### Work instruction
If an entry contains a picture, leave the picture out and reproduce everything else in the records below exactly.

### Data records
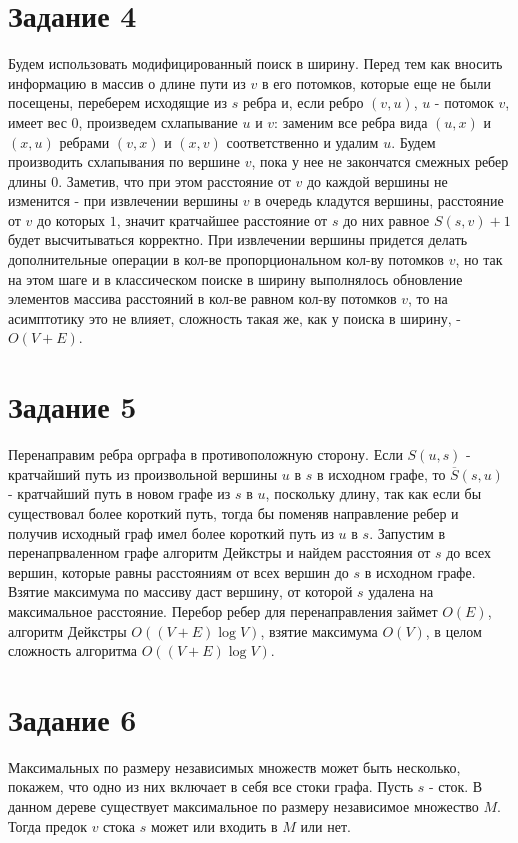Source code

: \documentclass[a4paper,12pt]{article}
\begin{document}
\section*{Задание 4}
\hspace{0.5cm}
Будем использовать модифицированный поиск в ширину. Перед тем как вносить информацию в массив о длине пути из $v$ в его потомков, которые еще не были посещены, переберем исходящие из $s$ ребра и, если ребро $(v,u)$, $u$ - потомок $v$, имеет вес $0$, произведем схлапывание $u$ и $v$: заменим все ребра вида $(u,x)$ и $(x,u)$ ребрами $(v,x)$ и $(x,v)$ соответственно и удалим $u$. Будем производить схлапывания по вершине $v$, пока у нее не закончатся смежных ребер длины $0$. Заметив, что при этом расстояние от $v$ до каждой вершины не изменится - при извлечении вершины $v$ в очередь кладутся вершины, расстояние от $v$ до которых $1$, значит кратчайшее расстояние от $s$ до них равное $S(s,v)+1$ будет высчитываться корректно. При извлечении вершины придется делать дополнительные операции в кол-ве пропорциональном кол-ву потомков $v$, но так на этом шаге и в классическом поиске в ширину выполнялось обновление элементов массива расстояний в кол-ве равном кол-ву потомков $v$, то на асимптотику это не влияет, сложность такая же, как у поиска в ширину, - $O(V+E)$.

\section*{Задание 5}
\hspace{0.5cm}
Перенаправим ребра орграфа в противоположную сторону. Если $S(u,s)$ - кратчайший путь из произвольной вершины $u$ в $s$ в исходном графе, то $\overline{S}(s,u)$ - кратчайший путь в новом графе из $s$ в $u$, поскольку длину, так как если бы существовал более короткий путь, тогда бы поменяв направление ребер и получив исходный граф имел более короткий путь из $u$ в $s$. Запустим в перенапрваленном графе алгоритм Дейкстры и найдем расстояния от $s$ до всех вершин, которые равны расстояниям от всех вершин до $s$ в исходном графе. Взятие максимума по массиву даст вершину, от которой $s$ удалена на максимальное расстояние. Перебор ребер для перенаправления займет $O(E)$, алгоритм Дейкстры $O((V+E)\log{V})$, взятие максимума $O(V)$, в целом сложность алгоритма $O((V+E)\log{V})$.

\section*{Задание 6}
\hspace{0.5cm}
Максимальных по размеру независимых множеств может быть несколько, покажем, что одно из них включает в себя все стоки графа. Пусть $s$ - сток. В данном дереве существует максимальное по размеру независимое множество $M$. Тогда предок $v$ стока $s$ может или входить в $M$ или нет. 
\end{document}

### Result below
Source code

: \documentclass[a4paper,12pt]{article}
\begin{document}
\section*{Задание 4}
\hspace{0.5cm}
Будем использовать модифицированный поиск в ширину. Перед тем как вносить информацию в массив о длине пути из $v$ в его потомков, которые еще не были посещены, переберем исходящие из $s$ ребра и, если ребро $(v,u)$, $u$ - потомок $v$, имеет вес $0$, произведем схлапывание $u$ и $v$: заменим все ребра вида $(u,x)$ и $(x,u)$ ребрами $(v,x)$ и $(x,v)$ соответственно и удалим $u$. Будем производить схлапывания по вершине $v$, пока у нее не закончатся смежных ребер длины $0$. Заметив, что при этом расстояние от $v$ до каждой вершины не изменится - при извлечении вершины $v$ в очередь кладутся вершины, расстояние от $v$ до которых $1$, значит кратчайшее расстояние от $s$ до них равное $S(s,v)+1$ будет высчитываться корректно. При извлечении вершины придется делать дополнительные операции в кол-ве пропорциональном кол-ву потомков $v$, но так на этом шаге и в классическом поиске в ширину выполнялось обновление элементов массива расстояний в кол-ве равном кол-ву потомков $v$, то на асимптотику это не влияет, сложность такая же, как у поиска в ширину, - $O(V+E)$.

\section*{Задание 5}
\hspace{0.5cm}
Перенаправим ребра орграфа в противоположную сторону. Если $S(u,s)$ - кратчайший путь из произвольной вершины $u$ в $s$ в исходном графе, то $\overline{S}(s,u)$ - кратчайший путь в новом графе из $s$ в $u$, поскольку длину, так как если бы существовал более короткий путь, тогда бы поменяв направление ребер и получив исходный граф имел более короткий путь из $u$ в $s$. Запустим в перенапрваленном графе алгоритм Дейкстры и найдем расстояния от $s$ до всех вершин, которые равны расстояниям от всех вершин до $s$ в исходном графе. Взятие максимума по массиву даст вершину, от которой $s$ удалена на максимальное расстояние. Перебор ребер для перенаправления займет $O(E)$, алгоритм Дейкстры $O((V+E)\log{V})$, взятие максимума $O(V)$, в целом сложность алгоритма $O((V+E)\log{V})$.

\section*{Задание 6}
\hspace{0.5cm}
Максимальных по размеру независимых множеств может быть несколько, покажем, что одно из них включает в себя все стоки графа. Пусть $s$ - сток. В данном дереве существует максимальное по размеру независимое множество $M$. Тогда предок $v$ стока $s$ может или входить в $M$ или нет. 
\end{document}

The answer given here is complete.